Phage cocktails have successfully been deployed as a form of biocontrol against plant pathogens, including Xanthomonas species, Ralstonia solanacearum, Pseudomonas syringae, and Dickeya solani (Adriaenssens et al., 2012; Rombouts et al., 2016; Buttimer et al., 2017b). Agrobacterium tumefaciens is a Gram-negative bacterium that causes crown gall disease in flowering plants (Escobar and Dandekar, 2003) and phage cocktails may be a viable option to improve biocontrol of this phytopathogen; however, there are only three well-characterized Agrobacterium phages: Atu_ph02, Atu_ph03, and 7-7-1 (Kropinski et al., 2012; Attai et al., 2017). When searching for additional lytic phages with potential to serve as biocontrol agents against A. tumefaciens, we isolated a unique jumbo phage, Atu_ph07, with a dsDNA genome size of 490,380 bp.
Jumbo phages have genomes exceeding 200 kbp (Hendrix, 2009) and are less frequently isolated since they are often eliminated during common size-exclusion isolation methods due to their large size (Yuan and Gao, 2017). Most jumbo phages are members of the Myoviridae family and contain visible tails. The largest known phage genome belongs to Bacillus phage G at 497 kbp (Donelli et al., 1975), followed by Salicola phage SCTP-2 at 440 kbp, Xanthomonas phage XacN1 at 384 kbp (Yoshikawa et al., 2018), Pectobacterium phage CBB at 378 kbp (Buttimer et al., 2017a), Cronobacter phage vB_CsaM_GAP32 at 358 kbp (Abbasifar et al., 2014), and Serratia phage BF at 357 kbp (Casey et al., 2017). Recently, some of these T4-like jumbo phages (CBB, vB_CsaM_GAP32, BF, vB_KleM-Rak2, K64-1, 121Q, vB_Eco_slurp01, PBECO4) were classified into a new phylogenetic clade called “Rak2-like viruses” (Buttimer et al., 2017a; Yoshikawa et al., 2018), named after Enterobacteria phage Rak2 (Simoliunas et al., 2013).

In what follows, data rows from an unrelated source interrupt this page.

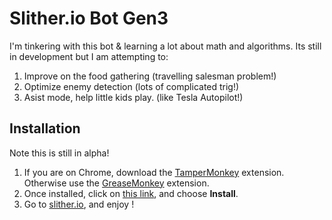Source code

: # Slither.io Bot Gen3
I'm tinkering with this bot & learning a lot about math and algorithms.  Its still in development but I am attempting to:
1. Improve on the food gathering (travelling salesman problem!)
2. Optimize enemy detection (lots of complicated trig!)
3. Asist mode, help little kids play. (like Tesla Autopilot!)

## Installation
Note this is still in alpha!

1. If you are on Chrome, download the [TamperMonkey](https://chrome.google.com/webstore/detail/tampermonkey/dhdgffkkebhmkfjojejmpbldmpobfkfo?hl=en) extension. Otherwise use the [GreaseMonkey](https://addons.mozilla.org/en-GB/firefox/addon/greasemonkey/) extension.
2. Once installed, click on [this link](https://github.com/xanderak/slither.io-bot/raw/master/bot.user.js), and choose **Install**.
3. Go to [slither.io](http://slither.io/), and enjoy !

In this work, we use phenotypic, genomic, and proteomic approaches to characterize phage Atu_ph07 (formal name according to Kropinski et al., 2009: vB_AtuM_Atu_ph07). Based upon comparative genome analysis and phylogenetic analysis, Atu_ph07 clusters just outside the Rak2-like phages. Though most Atu_ph07 ORFs encode as-yet uncharacterized hypothetical proteins, this work identifies functions for some key proteins, including experimentally validated structural proteins, and compares those proteins to homologs in related phages.
Materials and Methods
Bacterial Strains and Culture Conditions
Strains used in this study are shown in Table 1. Agrobacterium tumefaciens strains were cultured in Lysogeny Broth (LB), with the exception of A. tumefaciens strain LBA4404, which was grown in yeast mannitol (YM) medium. Agrobacterium vitis was cultured using potato dextrose media (Difco), Rhizobium rhizogenes was grown in mannitol glutamate yeast (MGY) medium and Caulobacter crescentus was grown in peptone-yeast extract (PYE) medium (Poindexter, 1964). Sinorhizobium meliloti was grown in LB (Weidner et al., 2013). These strains were grown at 28°C. Escherichia coli was grown in LB at 37°C. Liquid cultures were grown with shaking and solid medium was prepared with 1.5% agar.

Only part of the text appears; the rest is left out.